彼は上映の始まる20分頃前にジャケットをはおったラフな姿でやってきた。上映前には「上映後にあらゆる質問に答えますから」と言って、ほとんど話さなかった。上映は18時からで、映画は155分。私はその2時間半の間に彼と食事に行くつもりだった。寿司ならどこ、ワインバーならどこと頭の中を巡らせていた。

挨拶が終わって「何か食べに行きますか」と言うと「もし公式な夕食会でなければ、私はホテルに戻って本を読みたい」「実は、私と打ち合わせを兼ねてお好きなものを食べてもらうつもりでした」「食事には早いので、ホテルに行きます。打ち合わせは直前で大丈夫です」

彼は自分の意志で行くのだからと、タクシーチケットを受け取らなかった。タクシー乗り場に連れて行って「キャピトルホテル東急」とホテル名を伝えた。「必ず10分前に戻ってきてください」と念を押して、万一のために私の携帯の番号を書いたメモを渡した。映画が始まって本当に戻ってくるか不安だったが、15分前には一人で控室にやってきた。

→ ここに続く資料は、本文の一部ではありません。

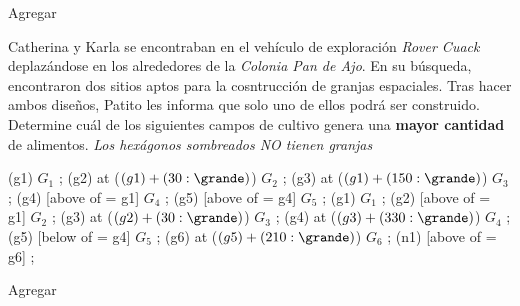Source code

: \begin{solgrupal}
Agregar
\end{solgrupal}


\begin{probgrupal}{}{}{}

Catherina y Karla se encontraban en el vehículo de exploración \emph{Rover Cuack} deplazándose en los alrededores de la \emph{Colonia Pan de Ajo}. %
En su búsqueda, encontraron dos sitios aptos para la cosntrucción de granjas espaciales. Tras hacer ambos diseños, Patito les informa que solo uno de %
ellos podrá ser construido. Determine cuál de los siguientes campos de cultivo genera una \textbf{mayor cantidad} de alimentos. \emph{Los hexágonos sombreados %
NO tienen granjas}

\begin{center}
\cultivos
\granja (g1) {$G_1$} ;
\granja (g2) at ($(g1) + (30:\grande)$) {$G_2$} ;
\granja (g3) at ($(g1) + (150:\grande)$) {$G_3$} ;
\granja (g4) [above of = g1] {$G_4$} ;
\granja (g5) [above of = g4] {$G_5$} ;
\finfin
\hspace{20mm}
\cultivos
\granja (g1) {$G_1$} ;
\granja (g2) [above of = g1] {$G_2$} ;
\granja (g3) at ($(g2) + (30:\grande)$) {$G_3$} ;
\granja (g4) at ($(g3) + (330:\grande)$) {$G_4$} ;
\granja (g5) [below of = g4] {$G_5$} ;
\granja (g6) at ($(g5) + (210:\grande)$) {$G_6$} ;
\granjaN (n1) [above of = g6] {} ;
\finfin
\end{center}
\end{probgrupal}

\begin{solgrupal}
Agregar
\end{solgrupal}


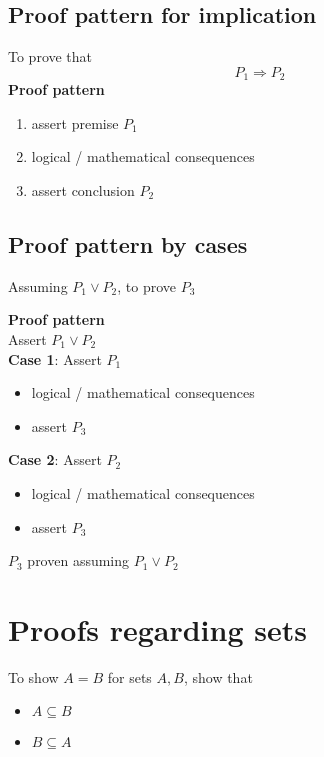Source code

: \subsection{Proof pattern for implication}

\begin{framed}
   To prove that
   \[
     P_1 \Rightarrow P_2
   \] 
   \textbf{Proof pattern}
   \begin{enumerate}
      \item assert premise $P_1$
      \item logical / mathematical consequences
      \item assert conclusion $P_2$
   \end{enumerate}
\end{framed}

\subsection{Proof pattern by cases}

\begin{framed}
   Assuming $P_1 \lor P_2$, to prove $P_3$

   \textbf{Proof pattern} \\

   Assert $P_1 \lor P_2$ \\

   \textbf{Case 1}: Assert $P_1$
   \begin{itemize}
      \item logical / mathematical consequences 
      \item assert $P_3$
   \end{itemize}

   \textbf{Case 2}: Assert $P_2$
   \begin{itemize}
      \item logical / mathematical consequences 
      \item assert $P_3$
   \end{itemize}

   $P_3$ proven assuming $P_1 \lor P_2$
\end{framed}

\section{Proofs regarding sets}
\begin{framed}
   To show $A = B$ for sets $A, B$, show that
   \begin{itemize}
      \item $A \subseteq B$
      \item $B \subseteq A$
   \end{itemize}
   
  
\end{framed}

終わってからどこかに行くかと聞くと、「軽く食べてきたのでホテルに帰ります」。私が送ろうとしても「遅くなるといけないから」と1人でタクシーに乗った。

さて、Q&Aの中身はほとんど憶えていない。観客から「ヒトラーを演じる時に気をつけたことは」と聞かれて「ものまねにならないように、精神的な部分だけを考えて演じた」という意味のことを言ったはず。20分くらいで質問が途切れたので、終わりにした。

この日は本当に緊張していた。ヴェンダースだけでなく、エリック・ロメール(『O侯爵夫人』)に始まって、ヴェルナー・ヘルツォーク(『ノスフェラトゥ』)、アラン・タネール(『白い町で』)、テオ・アンゲロプロス(『永遠と一日』)など、そうそうたる世界の映画作家と組んだ映画のことを考えたからだろう。

今思うと、緊張している私に気を使って、ホテルに帰ったのかもしれない。そんな思いやりが感じられる優しい表情と物腰だった。